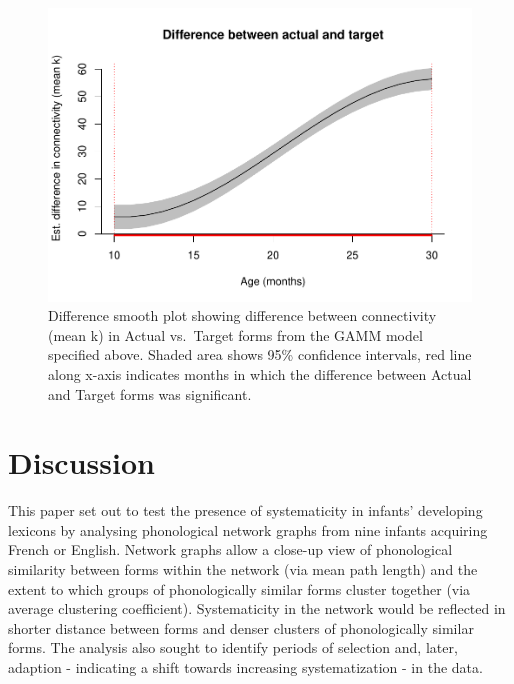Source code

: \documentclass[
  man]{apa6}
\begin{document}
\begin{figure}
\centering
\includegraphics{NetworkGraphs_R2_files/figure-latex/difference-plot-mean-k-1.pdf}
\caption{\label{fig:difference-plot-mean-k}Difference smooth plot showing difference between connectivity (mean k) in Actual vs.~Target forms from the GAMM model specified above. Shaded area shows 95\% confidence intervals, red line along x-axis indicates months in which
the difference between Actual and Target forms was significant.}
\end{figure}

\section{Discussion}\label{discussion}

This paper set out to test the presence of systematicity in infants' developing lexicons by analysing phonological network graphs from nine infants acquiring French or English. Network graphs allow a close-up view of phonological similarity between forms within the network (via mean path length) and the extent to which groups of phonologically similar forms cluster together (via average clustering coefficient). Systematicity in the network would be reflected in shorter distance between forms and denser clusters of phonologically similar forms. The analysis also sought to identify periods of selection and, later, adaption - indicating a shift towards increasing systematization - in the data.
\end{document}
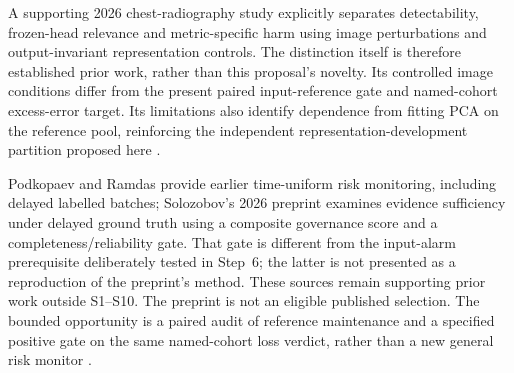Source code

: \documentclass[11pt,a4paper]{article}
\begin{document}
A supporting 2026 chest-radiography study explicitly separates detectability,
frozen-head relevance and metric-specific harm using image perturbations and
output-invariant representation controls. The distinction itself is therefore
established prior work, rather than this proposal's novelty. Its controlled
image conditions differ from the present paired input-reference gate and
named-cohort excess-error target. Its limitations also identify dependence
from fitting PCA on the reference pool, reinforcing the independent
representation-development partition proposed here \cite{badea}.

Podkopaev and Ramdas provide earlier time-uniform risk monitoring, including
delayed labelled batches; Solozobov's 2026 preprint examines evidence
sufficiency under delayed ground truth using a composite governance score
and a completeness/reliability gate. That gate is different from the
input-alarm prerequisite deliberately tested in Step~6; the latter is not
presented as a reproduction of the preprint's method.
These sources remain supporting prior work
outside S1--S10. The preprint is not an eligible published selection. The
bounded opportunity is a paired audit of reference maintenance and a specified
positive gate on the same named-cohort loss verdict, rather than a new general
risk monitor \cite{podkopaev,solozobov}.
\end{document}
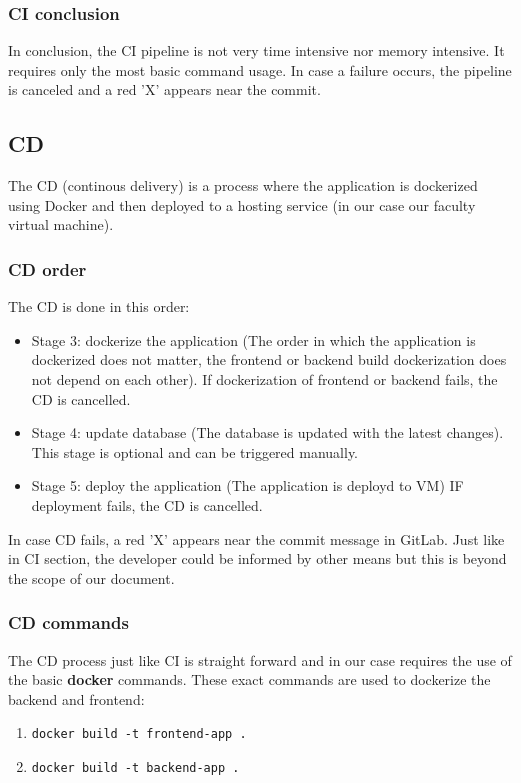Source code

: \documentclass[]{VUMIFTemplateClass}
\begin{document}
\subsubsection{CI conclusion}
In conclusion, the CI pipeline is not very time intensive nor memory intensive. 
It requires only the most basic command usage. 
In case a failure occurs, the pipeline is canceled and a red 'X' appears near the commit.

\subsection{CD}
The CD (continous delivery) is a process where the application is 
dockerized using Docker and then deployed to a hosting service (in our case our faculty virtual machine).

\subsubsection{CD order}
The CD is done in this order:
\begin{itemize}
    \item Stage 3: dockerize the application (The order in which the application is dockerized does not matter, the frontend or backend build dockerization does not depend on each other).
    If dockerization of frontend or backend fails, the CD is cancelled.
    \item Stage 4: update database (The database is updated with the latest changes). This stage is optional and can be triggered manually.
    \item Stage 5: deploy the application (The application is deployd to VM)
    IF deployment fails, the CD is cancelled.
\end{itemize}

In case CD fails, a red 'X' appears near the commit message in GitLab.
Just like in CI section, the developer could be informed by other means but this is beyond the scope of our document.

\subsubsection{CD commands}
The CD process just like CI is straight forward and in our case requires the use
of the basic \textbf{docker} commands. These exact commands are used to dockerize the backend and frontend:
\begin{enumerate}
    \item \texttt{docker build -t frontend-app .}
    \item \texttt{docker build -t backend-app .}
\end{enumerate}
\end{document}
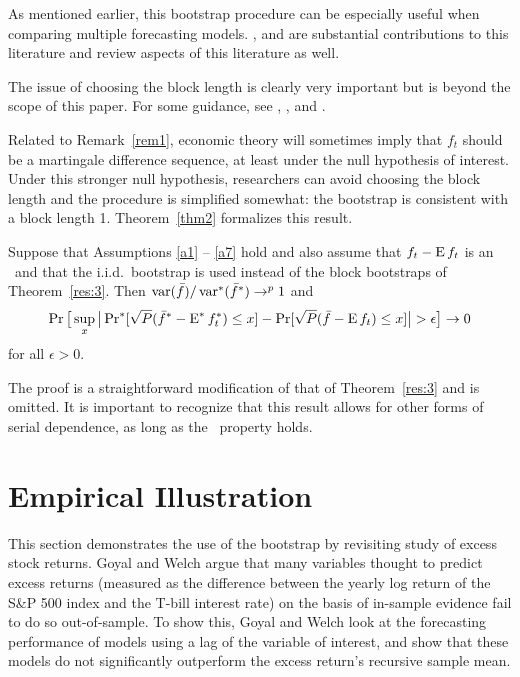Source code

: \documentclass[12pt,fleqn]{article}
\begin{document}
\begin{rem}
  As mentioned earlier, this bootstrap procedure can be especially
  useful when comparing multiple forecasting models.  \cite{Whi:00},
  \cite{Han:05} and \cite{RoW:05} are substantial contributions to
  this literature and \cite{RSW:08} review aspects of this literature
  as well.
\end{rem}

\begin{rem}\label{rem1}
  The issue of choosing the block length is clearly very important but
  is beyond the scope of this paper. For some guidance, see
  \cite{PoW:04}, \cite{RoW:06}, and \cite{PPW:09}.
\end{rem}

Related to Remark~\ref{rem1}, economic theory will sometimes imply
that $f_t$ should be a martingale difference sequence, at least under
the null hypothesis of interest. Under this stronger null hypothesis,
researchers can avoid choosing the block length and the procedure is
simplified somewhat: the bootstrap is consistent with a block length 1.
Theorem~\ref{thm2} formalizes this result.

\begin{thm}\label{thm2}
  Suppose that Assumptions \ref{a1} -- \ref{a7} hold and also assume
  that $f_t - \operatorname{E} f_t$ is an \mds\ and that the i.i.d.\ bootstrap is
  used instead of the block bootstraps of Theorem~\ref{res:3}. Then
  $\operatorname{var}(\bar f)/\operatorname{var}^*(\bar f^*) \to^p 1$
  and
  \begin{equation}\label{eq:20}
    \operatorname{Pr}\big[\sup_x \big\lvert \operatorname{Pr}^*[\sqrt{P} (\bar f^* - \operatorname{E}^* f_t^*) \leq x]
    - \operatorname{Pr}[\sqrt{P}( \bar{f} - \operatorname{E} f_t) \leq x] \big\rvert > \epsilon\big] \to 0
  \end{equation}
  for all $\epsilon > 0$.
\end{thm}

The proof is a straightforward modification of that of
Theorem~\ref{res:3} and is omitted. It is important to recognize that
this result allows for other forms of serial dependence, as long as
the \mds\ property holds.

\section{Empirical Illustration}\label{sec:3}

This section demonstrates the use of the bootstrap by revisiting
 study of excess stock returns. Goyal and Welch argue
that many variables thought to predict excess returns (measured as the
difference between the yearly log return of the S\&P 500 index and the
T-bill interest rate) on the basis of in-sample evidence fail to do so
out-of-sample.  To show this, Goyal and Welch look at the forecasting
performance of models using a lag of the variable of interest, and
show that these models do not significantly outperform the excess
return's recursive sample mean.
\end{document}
************
**Instructions to follow:**
Repeat the whole listing above word for word, but keep any picture out of it.

**Answer space:**
Source code

: \documentclass[
  man]{apa6}
\begin{document}
\begin{figure}
\centering
\includegraphics{NetworkGraphs_R2_files/figure-latex/difference-plot-mean-k-1.pdf}
\caption{\label{fig:difference-plot-mean-k}Difference smooth plot showing difference between connectivity (mean k) in Actual vs.~Target forms from the GAMM model specified above. Shaded area shows 95\% confidence intervals, red line along x-axis indicates months in which
the difference between Actual and Target forms was significant.}
\end{figure}

\section{Discussion}\label{discussion}

This paper set out to test the presence of systematicity in infants' developing lexicons by analysing phonological network graphs from nine infants acquiring French or English. Network graphs allow a close-up view of phonological similarity between forms within the network (via mean path length) and the extent to which groups of phonologically similar forms cluster together (via average clustering coefficient). Systematicity in the network would be reflected in shorter distance between forms and denser clusters of phonologically similar forms. The analysis also sought to identify periods of selection and, later, adaption - indicating a shift towards increasing systematization - in the data.
\end{document}
Source code

: \documentclass[11pt,a4paper]{article}
\begin{document}
A supporting 2026 chest-radiography study explicitly separates detectability,
frozen-head relevance and metric-specific harm using image perturbations and
output-invariant representation controls. The distinction itself is therefore
established prior work, rather than this proposal's novelty. Its controlled
image conditions differ from the present paired input-reference gate and
named-cohort excess-error target. Its limitations also identify dependence
from fitting PCA on the reference pool, reinforcing the independent
representation-development partition proposed here \cite{badea}.

Podkopaev and Ramdas provide earlier time-uniform risk monitoring, including
delayed labelled batches; Solozobov's 2026 preprint examines evidence
sufficiency under delayed ground truth using a composite governance score
and a completeness/reliability gate. That gate is different from the
input-alarm prerequisite deliberately tested in Step~6; the latter is not
presented as a reproduction of the preprint's method.
These sources remain supporting prior work
outside S1--S10. The preprint is not an eligible published selection. The
bounded opportunity is a paired audit of reference maintenance and a specified
positive gate on the same named-cohort loss verdict, rather than a new general
risk monitor \cite{podkopaev,solozobov}.
\end{document}
Source code

: \documentclass[]{VUMIFTemplateClass}
\begin{document}
\subsubsection{CI conclusion}
In conclusion, the CI pipeline is not very time intensive nor memory intensive. 
It requires only the most basic command usage. 
In case a failure occurs, the pipeline is canceled and a red 'X' appears near the commit.

\subsection{CD}
The CD (continous delivery) is a process where the application is 
dockerized using Docker and then deployed to a hosting service (in our case our faculty virtual machine).

\subsubsection{CD order}
The CD is done in this order:
\begin{itemize}
    \item Stage 3: dockerize the application (The order in which the application is dockerized does not matter, the frontend or backend build dockerization does not depend on each other).
    If dockerization of frontend or backend fails, the CD is cancelled.
    \item Stage 4: update database (The database is updated with the latest changes). This stage is optional and can be triggered manually.
    \item Stage 5: deploy the application (The application is deployd to VM)
    IF deployment fails, the CD is cancelled.
\end{itemize}

In case CD fails, a red 'X' appears near the commit message in GitLab.
Just like in CI section, the developer could be informed by other means but this is beyond the scope of our document.

\subsubsection{CD commands}
The CD process just like CI is straight forward and in our case requires the use
of the basic \textbf{docker} commands. These exact commands are used to dockerize the backend and frontend:
\begin{enumerate}
    \item \texttt{docker build -t frontend-app .}
    \item \texttt{docker build -t backend-app .}
\end{enumerate}
\end{document}
Source code

: \documentclass[12pt,fleqn]{article}
\begin{document}
\begin{rem}
  As mentioned earlier, this bootstrap procedure can be especially
  useful when comparing multiple forecasting models.  \cite{Whi:00},
  \cite{Han:05} and \cite{RoW:05} are substantial contributions to
  this literature and \cite{RSW:08} review aspects of this literature
  as well.
\end{rem}

\begin{rem}\label{rem1}
  The issue of choosing the block length is clearly very important but
  is beyond the scope of this paper. For some guidance, see
  \cite{PoW:04}, \cite{RoW:06}, and \cite{PPW:09}.
\end{rem}

Related to Remark~\ref{rem1}, economic theory will sometimes imply
that $f_t$ should be a martingale difference sequence, at least under
the null hypothesis of interest. Under this stronger null hypothesis,
researchers can avoid choosing the block length and the procedure is
simplified somewhat: the bootstrap is consistent with a block length 1.
Theorem~\ref{thm2} formalizes this result.

\begin{thm}\label{thm2}
  Suppose that Assumptions \ref{a1} -- \ref{a7} hold and also assume
  that $f_t - \operatorname{E} f_t$ is an \mds\ and that the i.i.d.\ bootstrap is
  used instead of the block bootstraps of Theorem~\ref{res:3}. Then
  $\operatorname{var}(\bar f)/\operatorname{var}^*(\bar f^*) \to^p 1$
  and
  \begin{equation}\label{eq:20}
    \operatorname{Pr}\big[\sup_x \big\lvert \operatorname{Pr}^*[\sqrt{P} (\bar f^* - \operatorname{E}^* f_t^*) \leq x]
    - \operatorname{Pr}[\sqrt{P}( \bar{f} - \operatorname{E} f_t) \leq x] \big\rvert > \epsilon\big] \to 0
  \end{equation}
  for all $\epsilon > 0$.
\end{thm}

The proof is a straightforward modification of that of
Theorem~\ref{res:3} and is omitted. It is important to recognize that
this result allows for other forms of serial dependence, as long as
the \mds\ property holds.

\section{Empirical Illustration}\label{sec:3}

This section demonstrates the use of the bootstrap by revisiting
 study of excess stock returns. Goyal and Welch argue
that many variables thought to predict excess returns (measured as the
difference between the yearly log return of the S\&P 500 index and the
T-bill interest rate) on the basis of in-sample evidence fail to do so
out-of-sample.  To show this, Goyal and Welch look at the forecasting
performance of models using a lag of the variable of interest, and
show that these models do not significantly outperform the excess
return's recursive sample mean.
\end{document}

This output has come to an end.